PROBLEM → The entries that follow must be written out exactly, without any of the pictures they contain.
*** Opening of DATASET ***
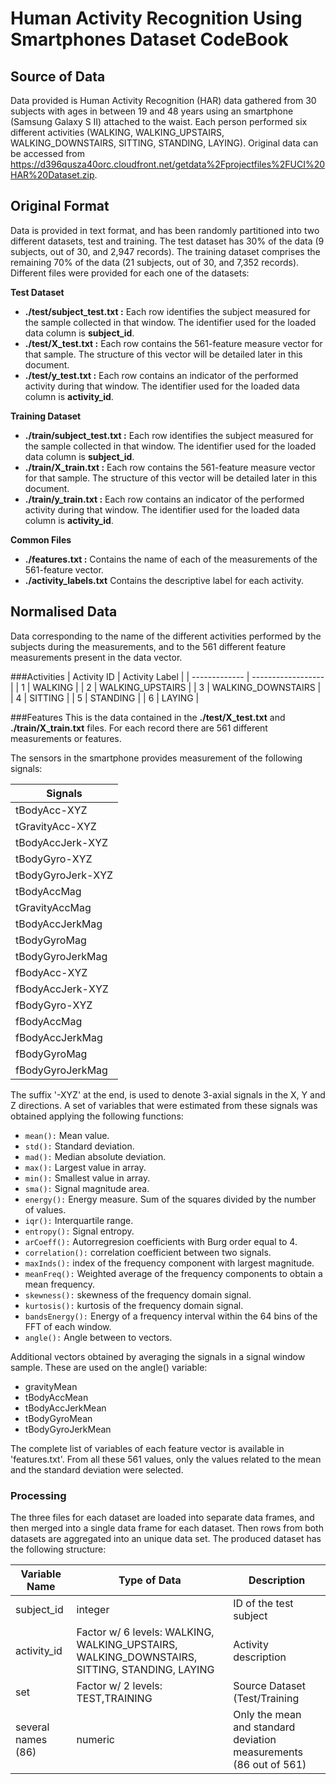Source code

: # Human Activity Recognition Using Smartphones Dataset CodeBook

## Source of Data
Data provided is Human Activity Recognition (HAR) data gathered from 30 subjects with ages in between 19 and 48 years using an smartphone (Samsung Galaxy S II) attached to the waist. Each person performed six different activities (WALKING, WALKING_UPSTAIRS, WALKING_DOWNSTAIRS, SITTING, STANDING, LAYING).
Original data can be accessed from https://d396qusza40orc.cloudfront.net/getdata%2Fprojectfiles%2FUCI%20HAR%20Dataset.zip.

## Original Format
Data is provided in text format, and has been randomly partitioned into two different datasets, test and training. The test dataset has 30% of the data (9 subjects, out of 30, and 2,947 records). The training dataset comprises the remaining 70% of the data (21 subjects, out of 30, and 7,352 records). Different files were provided for each one of the datasets:

**Test Dataset**
* **./test/subject_test.txt :** Each row identifies the subject measured for the sample collected in that window. The identifier used for the loaded data column is **subject_id**.
* **./test/X_test.txt :** Each row contains the 561-feature measure vector for that sample. The structure of this vector will be detailed later in this document.
* **./test/y_test.txt :** Each row contains an indicator of the performed activity during that window. The identifier used for the loaded data column is **activity_id**.

**Training Dataset**
* **./train/subject_test.txt :** Each row identifies the subject measured for the sample collected in that window. The identifier used for the loaded data column is **subject_id**.
* **./train/X_train.txt :** Each row contains the 561-feature measure vector for that sample. The structure of this vector will be detailed later in this document.
* **./train/y_train.txt :** Each row contains an indicator of the performed activity during that window. The identifier used for the loaded data column is **activity_id**.

**Common Files**
* **./features.txt :** Contains the name of each of the measurements of the 561-feature vector.
* **./activity_labels.txt** Contains the descriptive label for each activity.

## Normalised Data
Data corresponding to the name of the different activities performed by the subjects during the measurements, and to the 561 different feature measurements present in the data vector.

###Activities
| Activity ID   | Activity Label     |
| ------------- | ------------------ |
| 1             | WALKING            |
| 2             | WALKING_UPSTAIRS   |
| 3             | WALKING_DOWNSTAIRS |
| 4             | SITTING            |
| 5             | STANDING           |
| 6             | LAYING             |

###Features
This is the data contained in the **./test/X_test.txt** and **./train/X_train.txt** files. For each record there are 561 different measurements or features.

The sensors in the smartphone provides measurement of the following signals:

| Signals            |
| ------------------ |
| tBodyAcc-XYZ       |
| tGravityAcc-XYZ    |
| tBodyAccJerk-XYZ   |
| tBodyGyro-XYZ      |
| tBodyGyroJerk-XYZ  |
| tBodyAccMag        |
| tGravityAccMag     |
| tBodyAccJerkMag    |
| tBodyGyroMag       |
| tBodyGyroJerkMag   |
| fBodyAcc-XYZ       |
| fBodyAccJerk-XYZ   |
| fBodyGyro-XYZ      |
| fBodyAccMag        |
| fBodyAccJerkMag    |
| fBodyGyroMag       |
| fBodyGyroJerkMag   |

The suffix '-XYZ' at the end, is used to denote 3-axial signals in the X, Y and Z directions. A set of variables that were estimated from these signals was obtained applying the following functions:

* `mean():` Mean value.
* `std():` Standard deviation.
* `mad():` Median absolute deviation.
* `max():` Largest value in array.
* `min():` Smallest value in array.
* `sma():` Signal magnitude area.
* `energy():` Energy measure. Sum of the squares divided by the number of values.
* `iqr():` Interquartile range.
* `entropy():` Signal entropy.
* `arCoeff():` Autorregresion coefficients with Burg order equal to 4.
* `correlation():` correlation coefficient between two signals.
* `maxInds():` index of the frequency component with largest magnitude.
* `meanFreq():` Weighted average of the frequency components to obtain a mean frequency.
* `skewness():` skewness of the frequency domain signal.
* `kurtosis():` kurtosis of the frequency domain signal.
* `bandsEnergy():` Energy of a frequency interval within the 64 bins of the FFT of each window.
* `angle():` Angle between to vectors.

Additional vectors obtained by averaging the signals in a signal window sample. These are used on the angle() variable:

* gravityMean
* tBodyAccMean
* tBodyAccJerkMean
* tBodyGyroMean
* tBodyGyroJerkMean

The complete list of variables of each feature vector is available in 'features.txt'. From all these 561 values, only the values related to the mean and the standard deviation were selected.

### Processing
The three files for each dataset are loaded into separate data frames, and then merged into a single data frame for each dataset. Then rows from both datasets are aggregated into an unique data set. The produced dataset has the following structure:

| Variable Name      | Type of Data                                                                                 | Description                   |
| ------------------ | -------------------------------------------------------------------------------------------- | ----------------------------- |
| subject_id         | integer                                                                                      | ID of the test subject        |
| activity_id        | Factor w/ 6 levels: WALKING, WALKING_UPSTAIRS, WALKING_DOWNSTAIRS, SITTING, STANDING, LAYING | Activity description          |
| set                | Factor w/ 2 levels: TEST,TRAINING                                                            | Source Dataset (Test/Training |
| several names (86) | numeric                                                                                      | Only the mean and standard deviation measurements (86 out of 561) |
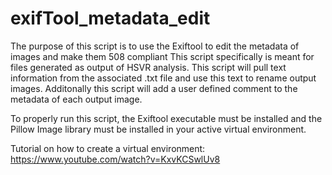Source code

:# exifTool_metadata_edit
The purpose of this script is to use the Exiftool to edit the metadata of images and make them 508 compliant
This script specifically is meant for files generated as output of HSVR analysis.
This script will pull text information from the associated .txt file and use this text to rename output images.
Additonally this script will add a user defined comment to the metadata of each output image.

To properly run this script, the Exiftool executable must be installed and the Pillow Image library must be installed in your active virtual environment.

Tutorial on how to create a virtual environment:
https://www.youtube.com/watch?v=KxvKCSwlUv8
*** Close of DATASET ***
YOUR SOLUTION →
Source code

: # Human Activity Recognition Using Smartphones Dataset CodeBook

## Source of Data
Data provided is Human Activity Recognition (HAR) data gathered from 30 subjects with ages in between 19 and 48 years using an smartphone (Samsung Galaxy S II) attached to the waist. Each person performed six different activities (WALKING, WALKING_UPSTAIRS, WALKING_DOWNSTAIRS, SITTING, STANDING, LAYING).
Original data can be accessed from https://d396qusza40orc.cloudfront.net/getdata%2Fprojectfiles%2FUCI%20HAR%20Dataset.zip.

## Original Format
Data is provided in text format, and has been randomly partitioned into two different datasets, test and training. The test dataset has 30% of the data (9 subjects, out of 30, and 2,947 records). The training dataset comprises the remaining 70% of the data (21 subjects, out of 30, and 7,352 records). Different files were provided for each one of the datasets:

**Test Dataset**
* **./test/subject_test.txt :** Each row identifies the subject measured for the sample collected in that window. The identifier used for the loaded data column is **subject_id**.
* **./test/X_test.txt :** Each row contains the 561-feature measure vector for that sample. The structure of this vector will be detailed later in this document.
* **./test/y_test.txt :** Each row contains an indicator of the performed activity during that window. The identifier used for the loaded data column is **activity_id**.

**Training Dataset**
* **./train/subject_test.txt :** Each row identifies the subject measured for the sample collected in that window. The identifier used for the loaded data column is **subject_id**.
* **./train/X_train.txt :** Each row contains the 561-feature measure vector for that sample. The structure of this vector will be detailed later in this document.
* **./train/y_train.txt :** Each row contains an indicator of the performed activity during that window. The identifier used for the loaded data column is **activity_id**.

**Common Files**
* **./features.txt :** Contains the name of each of the measurements of the 561-feature vector.
* **./activity_labels.txt** Contains the descriptive label for each activity.

## Normalised Data
Data corresponding to the name of the different activities performed by the subjects during the measurements, and to the 561 different feature measurements present in the data vector.

###Activities
| Activity ID   | Activity Label     |
| ------------- | ------------------ |
| 1             | WALKING            |
| 2             | WALKING_UPSTAIRS   |
| 3             | WALKING_DOWNSTAIRS |
| 4             | SITTING            |
| 5             | STANDING           |
| 6             | LAYING             |

###Features
This is the data contained in the **./test/X_test.txt** and **./train/X_train.txt** files. For each record there are 561 different measurements or features.

The sensors in the smartphone provides measurement of the following signals:

| Signals            |
| ------------------ |
| tBodyAcc-XYZ       |
| tGravityAcc-XYZ    |
| tBodyAccJerk-XYZ   |
| tBodyGyro-XYZ      |
| tBodyGyroJerk-XYZ  |
| tBodyAccMag        |
| tGravityAccMag     |
| tBodyAccJerkMag    |
| tBodyGyroMag       |
| tBodyGyroJerkMag   |
| fBodyAcc-XYZ       |
| fBodyAccJerk-XYZ   |
| fBodyGyro-XYZ      |
| fBodyAccMag        |
| fBodyAccJerkMag    |
| fBodyGyroMag       |
| fBodyGyroJerkMag   |

The suffix '-XYZ' at the end, is used to denote 3-axial signals in the X, Y and Z directions. A set of variables that were estimated from these signals was obtained applying the following functions:

* `mean():` Mean value.
* `std():` Standard deviation.
* `mad():` Median absolute deviation.
* `max():` Largest value in array.
* `min():` Smallest value in array.
* `sma():` Signal magnitude area.
* `energy():` Energy measure. Sum of the squares divided by the number of values.
* `iqr():` Interquartile range.
* `entropy():` Signal entropy.
* `arCoeff():` Autorregresion coefficients with Burg order equal to 4.
* `correlation():` correlation coefficient between two signals.
* `maxInds():` index of the frequency component with largest magnitude.
* `meanFreq():` Weighted average of the frequency components to obtain a mean frequency.
* `skewness():` skewness of the frequency domain signal.
* `kurtosis():` kurtosis of the frequency domain signal.
* `bandsEnergy():` Energy of a frequency interval within the 64 bins of the FFT of each window.
* `angle():` Angle between to vectors.

Additional vectors obtained by averaging the signals in a signal window sample. These are used on the angle() variable:

* gravityMean
* tBodyAccMean
* tBodyAccJerkMean
* tBodyGyroMean
* tBodyGyroJerkMean

The complete list of variables of each feature vector is available in 'features.txt'. From all these 561 values, only the values related to the mean and the standard deviation were selected.

### Processing
The three files for each dataset are loaded into separate data frames, and then merged into a single data frame for each dataset. Then rows from both datasets are aggregated into an unique data set. The produced dataset has the following structure:

| Variable Name      | Type of Data                                                                                 | Description                   |
| ------------------ | -------------------------------------------------------------------------------------------- | ----------------------------- |
| subject_id         | integer                                                                                      | ID of the test subject        |
| activity_id        | Factor w/ 6 levels: WALKING, WALKING_UPSTAIRS, WALKING_DOWNSTAIRS, SITTING, STANDING, LAYING | Activity description          |
| set                | Factor w/ 2 levels: TEST,TRAINING                                                            | Source Dataset (Test/Training |
| several names (86) | numeric                                                                                      | Only the mean and standard deviation measurements (86 out of 561) |
Source code

:# exifTool_metadata_edit
The purpose of this script is to use the Exiftool to edit the metadata of images and make them 508 compliant
This script specifically is meant for files generated as output of HSVR analysis.
This script will pull text information from the associated .txt file and use this text to rename output images.
Additonally this script will add a user defined comment to the metadata of each output image.

To properly run this script, the Exiftool executable must be installed and the Pillow Image library must be installed in your active virtual environment.

Tutorial on how to create a virtual environment:
https://www.youtube.com/watch?v=KxvKCSwlUv8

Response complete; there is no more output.